Capítulo XX



J.

La escena había sido fulminante. Ninguno se percató de pronto de lo que era. Poirot fue el primero en reponerse y salió a todo correr, gritando. Detrás de él fue el comandante; un momento después reaparecieron trayendo entre los dos el cuerpo inerte de un hombre. Mientras le tendían con grandes cuidados en una ancha butaca de cuero, vi el rostro que me arrancó de la boca estas palabras:

—¡El hombre asomado a la ventana!

En verdad, era el que había visto el día anterior a través de los cristales de nuestro saloncito. Le reconocí en el acto; pero comprendí también en el acto que Poirot había tenido razón en tacharme de exagerado al definirlo yo como un ser apenas humano.

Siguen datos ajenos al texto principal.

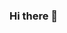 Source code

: ### Hi there 👋

<!--
I entitled myself “software developer”, aware that everything is connected and no one can be a software developer by itself. If my professors and all other programmers around the world do not exist I would not be able to execute this role. These people are the causes that contributed toward my evolution as a software developer. If their knowledge hadn't been shared, how would I call myself a “software developer” ?

Learning is forever... https://metiago.github.io/
**metiago/metiago** is a ✨ _special_ ✨ repository because its `README.md` (this file) appears on your GitHub profile.

Here are some ideas to get you started:

- 🔭 I’m currently working on ...
- 🌱 I’m currently learning ...
- 👯 I’m looking to collaborate on ...
- 🤔 I’m looking for help with ...
- 💬 Ask me about ...
- 📫 How to reach me: ...
- 😄 Pronouns: ...
- ⚡ Fun fact: ...
-->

No es que fuese del todo injustificada mi primera impresión, pues era el rostro de un extraviado, de un ser distinto de la humanidad normal. Aquella faz blanca y depravada parecía una careta, un despojo abandonado del espíritu animador. En aquel momento lo regaba un chorro de sangre.

Frica se había levantado y estaba ya junto a la butaca, y Poirot se interpuso y dijo suavemente:

—¿Está usted herida, señora?

—Un rasguño de bala, no será nada...

Y dicho esto, la Rice apartó gentilmente a Poirot y se inclinó mirando. El hombre abrió los ojos y balbució con una mueca feroz:

—Esta vez te he alcanzado.

Luego, mudando de acento y con voz gimiente, temblorosa, añadió:

—Frica, ¡oh Frica!... No quería matarte... No sé... Frica, Frica... ¡Siempre has sido tan buena!...

—No te preocupes...

Se inclinó junto al moribundo.

—No sé por qué. No quería...

La lamentación quedó interrumpida y el hombre inclinó la cabeza contra el pecho.

Frica miró a Poirot.

—Sí, señora —dijo éste con una caricia en la voz—; está muerto.

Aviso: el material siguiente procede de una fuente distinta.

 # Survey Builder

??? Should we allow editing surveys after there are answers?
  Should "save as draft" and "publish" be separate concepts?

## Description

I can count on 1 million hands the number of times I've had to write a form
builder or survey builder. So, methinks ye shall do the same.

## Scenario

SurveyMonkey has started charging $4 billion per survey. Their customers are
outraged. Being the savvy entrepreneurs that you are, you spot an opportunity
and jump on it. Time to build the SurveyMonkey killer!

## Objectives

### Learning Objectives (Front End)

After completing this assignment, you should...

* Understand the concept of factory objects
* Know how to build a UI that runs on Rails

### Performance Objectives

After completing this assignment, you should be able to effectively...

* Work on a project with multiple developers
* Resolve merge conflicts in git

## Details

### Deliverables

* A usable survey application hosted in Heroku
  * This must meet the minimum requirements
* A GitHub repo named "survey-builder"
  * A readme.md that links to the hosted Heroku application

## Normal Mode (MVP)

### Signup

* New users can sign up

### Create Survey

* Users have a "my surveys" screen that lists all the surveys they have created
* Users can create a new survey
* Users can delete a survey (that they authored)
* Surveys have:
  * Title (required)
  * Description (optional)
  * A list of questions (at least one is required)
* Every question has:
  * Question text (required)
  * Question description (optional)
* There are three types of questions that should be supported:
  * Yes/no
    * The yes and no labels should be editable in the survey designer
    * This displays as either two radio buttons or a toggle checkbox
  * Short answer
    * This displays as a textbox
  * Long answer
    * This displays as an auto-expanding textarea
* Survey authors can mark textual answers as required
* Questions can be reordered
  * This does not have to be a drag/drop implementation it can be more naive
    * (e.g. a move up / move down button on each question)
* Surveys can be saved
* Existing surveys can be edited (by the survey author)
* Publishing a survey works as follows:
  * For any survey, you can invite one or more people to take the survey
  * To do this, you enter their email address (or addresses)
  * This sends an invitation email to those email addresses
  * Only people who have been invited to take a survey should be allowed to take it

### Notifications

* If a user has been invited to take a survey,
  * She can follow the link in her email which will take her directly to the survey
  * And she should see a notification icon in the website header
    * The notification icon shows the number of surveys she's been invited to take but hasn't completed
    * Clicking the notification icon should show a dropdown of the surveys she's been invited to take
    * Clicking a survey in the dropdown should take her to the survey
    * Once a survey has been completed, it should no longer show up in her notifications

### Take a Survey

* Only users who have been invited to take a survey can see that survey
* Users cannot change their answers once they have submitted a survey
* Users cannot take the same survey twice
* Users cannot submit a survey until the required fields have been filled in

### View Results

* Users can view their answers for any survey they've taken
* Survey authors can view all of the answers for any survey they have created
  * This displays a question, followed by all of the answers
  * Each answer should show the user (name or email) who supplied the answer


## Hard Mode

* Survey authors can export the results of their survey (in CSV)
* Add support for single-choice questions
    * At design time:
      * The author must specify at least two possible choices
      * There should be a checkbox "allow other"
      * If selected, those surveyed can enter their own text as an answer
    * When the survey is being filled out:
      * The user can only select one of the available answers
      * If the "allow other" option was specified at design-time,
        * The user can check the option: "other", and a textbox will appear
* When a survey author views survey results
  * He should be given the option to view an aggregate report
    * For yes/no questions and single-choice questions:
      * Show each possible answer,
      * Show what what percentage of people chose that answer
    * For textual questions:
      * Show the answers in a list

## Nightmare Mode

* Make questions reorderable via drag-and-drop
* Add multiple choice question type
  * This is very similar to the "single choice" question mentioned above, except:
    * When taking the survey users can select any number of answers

La Rice se levantó y le contempló largo rato. Le puso una mano sobre la frente, con un movimiento que me pareció de piedad. Luego, con un suspiro, se volvió a todos nosotros, diciendo quedamente:

—Era mi marido.

Yo murmuré:

—J.

Y Poirot, que cogió al vuelo ese sonido, aprobó de pronto, añadiendo:

—Siempre presentí que debía de haber un J. ¿No se lo dije desde un principio?

—Era mi marido —replicó la Rice con voz terriblemente fatigada.

Cayó en la silla que le había acercado Lazarus.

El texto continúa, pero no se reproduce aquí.